The problem:
Return, from the data that follows, each line that holds the word "intéressé".

Provided entries:

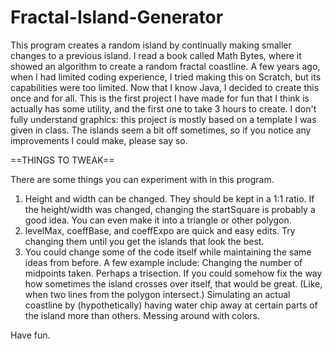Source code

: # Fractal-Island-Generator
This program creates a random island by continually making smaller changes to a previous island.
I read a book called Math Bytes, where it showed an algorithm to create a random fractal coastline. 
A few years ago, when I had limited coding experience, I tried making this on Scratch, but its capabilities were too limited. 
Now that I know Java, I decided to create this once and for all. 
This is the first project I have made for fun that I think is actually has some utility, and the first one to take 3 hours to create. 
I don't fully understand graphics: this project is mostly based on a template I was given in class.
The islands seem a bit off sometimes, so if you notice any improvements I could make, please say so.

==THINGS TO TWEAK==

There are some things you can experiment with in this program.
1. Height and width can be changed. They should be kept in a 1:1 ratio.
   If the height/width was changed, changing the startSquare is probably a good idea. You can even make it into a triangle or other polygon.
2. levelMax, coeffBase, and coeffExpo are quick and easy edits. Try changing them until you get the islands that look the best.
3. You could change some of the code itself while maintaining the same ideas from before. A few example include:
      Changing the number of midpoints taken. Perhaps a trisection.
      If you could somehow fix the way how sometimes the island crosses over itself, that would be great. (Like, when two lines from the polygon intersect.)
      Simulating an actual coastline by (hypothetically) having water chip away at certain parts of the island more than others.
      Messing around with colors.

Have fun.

--

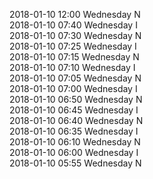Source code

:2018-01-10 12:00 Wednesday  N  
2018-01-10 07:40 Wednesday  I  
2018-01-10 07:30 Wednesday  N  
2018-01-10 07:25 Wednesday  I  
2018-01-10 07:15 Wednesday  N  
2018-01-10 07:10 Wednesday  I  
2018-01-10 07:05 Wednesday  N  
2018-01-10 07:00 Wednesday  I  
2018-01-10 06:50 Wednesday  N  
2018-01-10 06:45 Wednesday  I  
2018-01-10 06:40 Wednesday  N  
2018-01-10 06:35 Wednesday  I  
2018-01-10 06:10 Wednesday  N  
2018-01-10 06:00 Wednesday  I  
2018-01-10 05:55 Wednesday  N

--

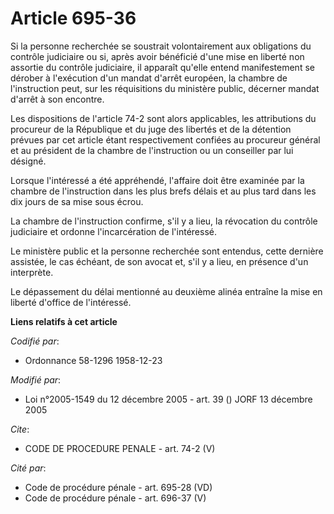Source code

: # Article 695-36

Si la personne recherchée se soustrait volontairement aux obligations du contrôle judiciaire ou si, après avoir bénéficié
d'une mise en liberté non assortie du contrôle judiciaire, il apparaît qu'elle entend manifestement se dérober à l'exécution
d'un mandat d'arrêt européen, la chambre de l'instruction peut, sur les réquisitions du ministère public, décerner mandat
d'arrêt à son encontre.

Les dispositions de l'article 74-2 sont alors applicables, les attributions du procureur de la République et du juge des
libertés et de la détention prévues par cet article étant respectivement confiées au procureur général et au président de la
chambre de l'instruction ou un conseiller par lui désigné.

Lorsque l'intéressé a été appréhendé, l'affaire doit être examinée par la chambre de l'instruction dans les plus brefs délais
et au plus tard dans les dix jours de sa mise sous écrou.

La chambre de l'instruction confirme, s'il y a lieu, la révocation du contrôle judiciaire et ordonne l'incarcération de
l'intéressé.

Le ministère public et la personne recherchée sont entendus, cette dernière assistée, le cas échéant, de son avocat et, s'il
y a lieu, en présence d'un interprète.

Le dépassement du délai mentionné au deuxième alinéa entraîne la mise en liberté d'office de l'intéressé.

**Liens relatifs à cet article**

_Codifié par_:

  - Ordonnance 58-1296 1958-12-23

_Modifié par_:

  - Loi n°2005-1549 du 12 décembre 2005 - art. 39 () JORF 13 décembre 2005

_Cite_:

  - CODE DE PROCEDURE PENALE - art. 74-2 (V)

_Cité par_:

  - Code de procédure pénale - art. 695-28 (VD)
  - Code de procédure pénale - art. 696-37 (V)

Exercise answer:
Lorsque l'intéressé a été appréhendé, l'affaire doit être examinée par la chambre de l'instruction dans les plus brefs délais
l'intéressé.
Le dépassement du délai mentionné au deuxième alinéa entraîne la mise en liberté d'office de l'intéressé.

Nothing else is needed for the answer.